BATMAN VOL.4: ZERO YEAR - SECRET CITY collects issues #21-23 with backup stories, issue 24 is double-sized, and BATMAN #21 DIRECTORS CUT script. ZERO YEAR is divided into three chapters: Secret City (where volume 4 takes place), Dark City, and Savage City (which volume 5 appears to have both chapters).
******Side Note********(Amazon has the wrong solicitation. It does not include issue #0 and Batman Annual #2).
Taking place 6 years ago from the start of the New 52, Bruce Wayne has returned to Gotham City after all his years training across the globe and has started his war on crime, yet he is unsure of how to accomplish this just yet. He faces a powerful gang leader called the Red Hood as they have been terrorizing Gotham slowly overtaking it and stealing numerous commodities. Bruce is trying numerous methods to combat the Red Hood gang with disguises, hi-tech equipment, and personal insight from Alfred (who doesn't approve of Bruce's methods or career choice of fighting crime like this) and nothing is working. All the while trying to keep his own identity secret from the public that Bruce Wayne has returned to Gotham (the city thinks he is dead), including his uncle Philip Kane, who is in charge of Wayne Corporation, and Philips trusted advisor, Edward Nigma. Bruce see's this war of his is not going to be as straightforward and easy as he thought it was. He needs to be something more. He needs to be a symbol for the city...
Aside from the general description, I will not give any spoilers as what happens. I will say this: it's still an pretty well paced story with action, character building, and the inevitable moment where Bruce finally dons the cape and cowl that Snyder takes the trotted route we all know and love about Bruce and takes the differences done by Miller and makes aspects fans feel familiar, yet different enough. For new fans who never read Year One, this will be stunning spectacle to see before you. It feels like Chris Nolans Batman Begins/Tim Burton's 89'Batman rolled up together with numerous little winks and nods to past Batman lore since his creation. I can hear Hans Zimmer score of "Molossus" during the reading especially issue #24, the double-sized issue where Bruce Wayne finally dons the costume and makes for a thrilling climax.

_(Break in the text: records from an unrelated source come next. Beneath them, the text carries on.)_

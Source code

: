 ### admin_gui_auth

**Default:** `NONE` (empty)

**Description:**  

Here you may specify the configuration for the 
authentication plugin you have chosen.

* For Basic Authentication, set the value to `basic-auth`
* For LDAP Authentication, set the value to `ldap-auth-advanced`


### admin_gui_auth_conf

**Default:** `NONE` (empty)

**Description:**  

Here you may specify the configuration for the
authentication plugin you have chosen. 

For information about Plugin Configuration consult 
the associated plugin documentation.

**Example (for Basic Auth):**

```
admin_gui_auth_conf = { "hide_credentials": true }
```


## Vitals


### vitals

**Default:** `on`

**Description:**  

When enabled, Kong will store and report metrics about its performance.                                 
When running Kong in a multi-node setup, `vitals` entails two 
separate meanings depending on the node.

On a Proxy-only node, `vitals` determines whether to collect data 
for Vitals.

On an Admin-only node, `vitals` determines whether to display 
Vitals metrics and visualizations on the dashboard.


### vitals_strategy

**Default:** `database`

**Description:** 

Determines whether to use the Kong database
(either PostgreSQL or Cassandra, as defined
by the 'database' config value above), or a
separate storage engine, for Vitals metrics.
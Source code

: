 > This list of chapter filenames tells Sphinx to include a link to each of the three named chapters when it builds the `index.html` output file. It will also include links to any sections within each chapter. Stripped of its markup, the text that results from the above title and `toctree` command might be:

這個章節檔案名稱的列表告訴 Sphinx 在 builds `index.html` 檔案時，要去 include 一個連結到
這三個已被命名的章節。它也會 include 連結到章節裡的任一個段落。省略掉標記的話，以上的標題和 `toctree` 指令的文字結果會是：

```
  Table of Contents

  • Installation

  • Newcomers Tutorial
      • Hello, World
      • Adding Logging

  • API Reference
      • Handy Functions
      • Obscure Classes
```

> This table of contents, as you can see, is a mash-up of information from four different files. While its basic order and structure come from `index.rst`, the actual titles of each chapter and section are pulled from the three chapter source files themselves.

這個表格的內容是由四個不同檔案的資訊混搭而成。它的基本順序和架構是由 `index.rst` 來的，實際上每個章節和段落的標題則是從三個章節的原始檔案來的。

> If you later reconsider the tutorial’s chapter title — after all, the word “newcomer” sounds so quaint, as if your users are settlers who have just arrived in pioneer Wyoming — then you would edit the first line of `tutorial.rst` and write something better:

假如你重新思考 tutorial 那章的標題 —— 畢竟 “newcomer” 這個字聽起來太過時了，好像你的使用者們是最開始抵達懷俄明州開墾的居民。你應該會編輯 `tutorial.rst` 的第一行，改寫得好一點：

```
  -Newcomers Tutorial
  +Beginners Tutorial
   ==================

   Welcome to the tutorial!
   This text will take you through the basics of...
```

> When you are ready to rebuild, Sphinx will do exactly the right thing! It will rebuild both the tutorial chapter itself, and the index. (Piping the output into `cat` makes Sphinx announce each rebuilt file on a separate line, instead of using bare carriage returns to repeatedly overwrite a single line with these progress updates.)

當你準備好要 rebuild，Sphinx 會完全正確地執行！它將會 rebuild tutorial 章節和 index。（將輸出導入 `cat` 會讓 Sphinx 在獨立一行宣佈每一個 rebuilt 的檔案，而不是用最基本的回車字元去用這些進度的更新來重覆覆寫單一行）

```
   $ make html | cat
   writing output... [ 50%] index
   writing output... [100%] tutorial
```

Miller's Year One was all about Batman slowly getting adjusted to Gotham and fighting crime, he was slow and methodical, the Batman/Alfred angle was already established, Batman fought only at night, using more hand-to-hand fighting, more inter-dialoguing on Bruce's thoughts, and fighting traditional thugs and corrupt cops to the climax. Snyder on the other hand builds a similar narrative but hits different beats to get there. This is about Bruce Wayne running around Gotham wearing disguise of other criminals to blend in, he's angry and impatient, Bruce and Alfred have friction over how to fight crime, Bruce fights in broad daylight, he uses more hi-tech equipment, his thoughts and actions show through with the characters he talks to, and he is fighting the Red Hood Gang. This is enough little differences to make a fun and unique read where even if you know how and why Bruce becomes the Dark Knight, it still is an engaging read none the less.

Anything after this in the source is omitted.